Postgraduate Ambassador Profile - Steven Robinson

Why did you choose to do your research degree?

I finished my undergraduate degree with the intention of returning as a postgraduate. I enjoyed doing my undergraduate dissertation and felt that I was sufficiently interested in my subject to embark on a PhD. It’s hard to know quite what doing a PhD entails at that point, but I felt ‘I had one in me’ and the prospect of doing fieldwork in Portugal and researching my topic more closely excited me immensely.

Did you receive any funding for your studies?

Yes, I received a three-year studentship to cover my living costs and tuition fees from the School (worth £54,570 in total). I also benefited from the School Hardship Fund when I was struggling for money in the weeks leading up to me finally submitting my PhD thesis.
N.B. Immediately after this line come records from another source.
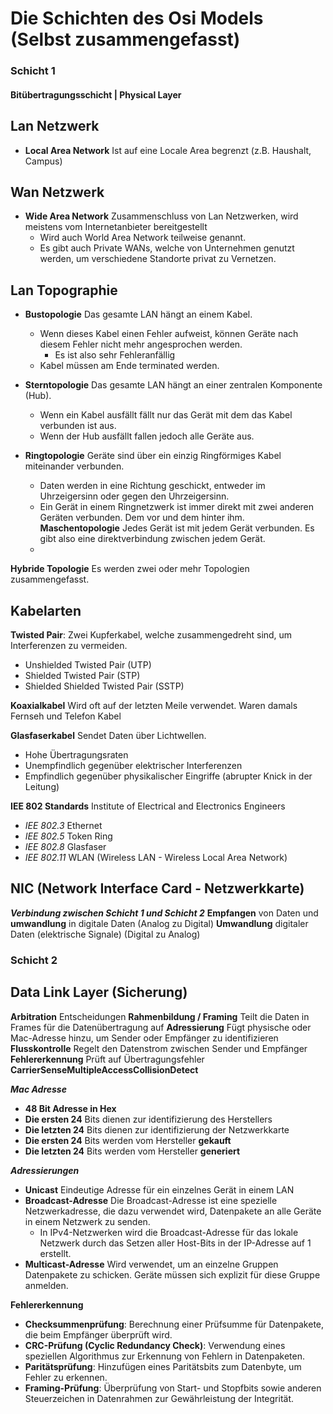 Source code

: # Die Schichten des Osi Models (Selbst zusammengefasst)

### Schicht 1
#### Bitübertragungsschicht | Physical Layer

## Lan Netzwerk
- **Local Area Network** Ist auf eine Locale Area begrenzt (z.B. Haushalt, Campus)
## Wan Netzwerk
- **Wide Area Network** Zusammenschluss von Lan Netzwerken, wird meistens vom Internetanbieter bereitgestellt 
    - Wird auch World Area Network teilweise genannt.
    - Es gibt auch Private WANs, welche von Unternehmen genutzt werden, um verschiedene Standorte privat zu Vernetzen.

## Lan Topographie
- **Bustopologie** Das gesamte LAN hängt an einem Kabel.
  - Wenn dieses Kabel einen Fehler aufweist, können Geräte nach diesem Fehler nicht mehr angesprochen werden.
    - Es ist also sehr Fehleranfällig
  - Kabel müssen am Ende terminated werden.

- **Sterntopologie** Das gesamte LAN hängt an einer zentralen Komponente (Hub).
  - Wenn ein Kabel ausfällt fällt nur das Gerät mit dem das Kabel verbunden ist aus.
  - Wenn der Hub ausfällt fallen jedoch alle Geräte aus.

- **Ringtopologie** Geräte sind über ein einzig Ringförmiges Kabel miteinander verbunden.
  - Daten werden in eine Richtung geschickt, entweder im Uhrzeigersinn oder gegen den Uhrzeigersinn.
  - Ein Gerät in einem Ringnetzwerk ist immer direkt mit zwei anderen Geräten verbunden. Dem vor und dem hinter ihm.
**Maschentopologie** Jedes Gerät ist mit jedem Gerät verbunden. Es gibt also eine direktverbindung zwischen jedem Gerät.
  - 
**Hybride Topologie** Es werden zwei oder mehr Topologien zusammengefasst.

## Kabelarten
**Twisted Pair**: Zwei Kupferkabel, welche zusammengedreht sind, um Interferenzen zu vermeiden.
  - Unshielded Twisted Pair (UTP)
  - Shielded Twisted Pair (STP)
  - Shielded Shielded Twisted Pair (SSTP)

**Koaxialkabel** Wird oft auf der letzten Meile verwendet. Waren damals Fernseh und Telefon Kabel

**Glasfaserkabel** Sendet Daten über Lichtwellen.
 - Hohe Übertragungsraten 
 - Unempfindlich gegenüber elektrischer Interferenzen
 - Empfindlich gegenüber physikalischer Eingriffe (abrupter Knick in der Leitung)

**IEE 802 Standards** Institute of Electrical and Electronics Engineers
  - *IEE 802.3* Ethernet
  - *IEE 802.5* Token Ring
  - *IEE 802.8* Glasfaser 
  - *IEE 802.11* WLAN (Wireless LAN - Wireless Local Area Network)

## NIC (Network Interface Card - Netzwerkkarte)
***Verbindung zwischen Schicht 1 und Schicht 2***
**Empfangen** von Daten und **umwandlung** in digitale Daten (Analog zu Digital)
**Umwandlung** digitaler Daten (elektrische Signale) (Digital zu Analog)

### Schicht 2
## Data Link Layer (Sicherung)
**Arbitration** Entscheidungen
**Rahmenbildung / Framing** Teilt die Daten in Frames für die Datenübertragung auf
**Adressierung** Fügt physische oder Mac-Adresse hinzu, um Sender oder Empfänger zu identifizieren
**Flusskontrolle** Regelt den Datenstrom zwischen Sender und Empfänger
**Fehlererkennung** Prüft auf Übertragungsfehler
**CarrierSenseMultipleAccessCollisionDetect**

***Mac Adresse***
  - **48 Bit Adresse in Hex**
  - **Die ersten 24** Bits dienen zur identifizierung des Herstellers
  - **Die letzten 24** Bits dienen zur identifizierung der Netzwerkkarte
  - **Die ersten 24** Bits werden vom Hersteller **gekauft**
  - **Die letzten 24** Bits werden vom Hersteller **generiert**

***Adressierungen***
  - **Unicast** Eindeutige Adresse für ein einzelnes Gerät in einem LAN
  - **Broadcast-Adresse** Die Broadcast-Adresse ist eine spezielle Netzwerkadresse, die dazu verwendet wird, Datenpakete an alle Geräte in einem Netzwerk zu senden.
    - In IPv4-Netzwerken wird die Broadcast-Adresse für das lokale Netzwerk durch das Setzen aller Host-Bits in der IP-Adresse auf 1 erstellt. 
  - **Multicast-Adresse** Wird verwendet, um an einzelne Gruppen Datenpakete zu schicken. Geräte müssen sich explizit für diese Gruppe anmelden.

**Fehlererkennung**
- **Checksummenprüfung**: Berechnung einer Prüfsumme für Datenpakete, die beim Empfänger überprüft wird.
- **CRC-Prüfung (Cyclic Redundancy Check)**: Verwendung eines speziellen Algorithmus zur Erkennung von Fehlern in Datenpaketen.
- **Paritätsprüfung**: Hinzufügen eines Paritätsbits zum Datenbyte, um Fehler zu erkennen.
- **Framing-Prüfung**: Überprüfung von Start- und Stopfbits sowie anderen Steuerzeichen in Datenrahmen zur Gewährleistung der Integrität.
To help with the costs of my fieldwork in Portugal, the Camões Institute awarded me an additional €1,500.

What did you do before your research degree?

I studied as an undergraduate at Newcastle, going straight from school. I did a Bachelor of Arts in Government and European Union Studies (2002–2006), which included a year abroad on an Erasmus exchange in Lisbon. After a year working in Norwich and living at home, I returned to Newcastle in 2007 to undertake a Master of Arts in Politics (Research) and the following year I began my PhD.

Why did you choose to stay on at Newcastle?

I studied politics as an undergraduate at Newcastle and as I thought about postgraduate study it seemed logical to continue at Newcastle. I knew my potential PhD supervisors well, and they knew me, which meant that I was sure they could be relied upon to help me through the process of applying for funding and developing my PhD research proposal. 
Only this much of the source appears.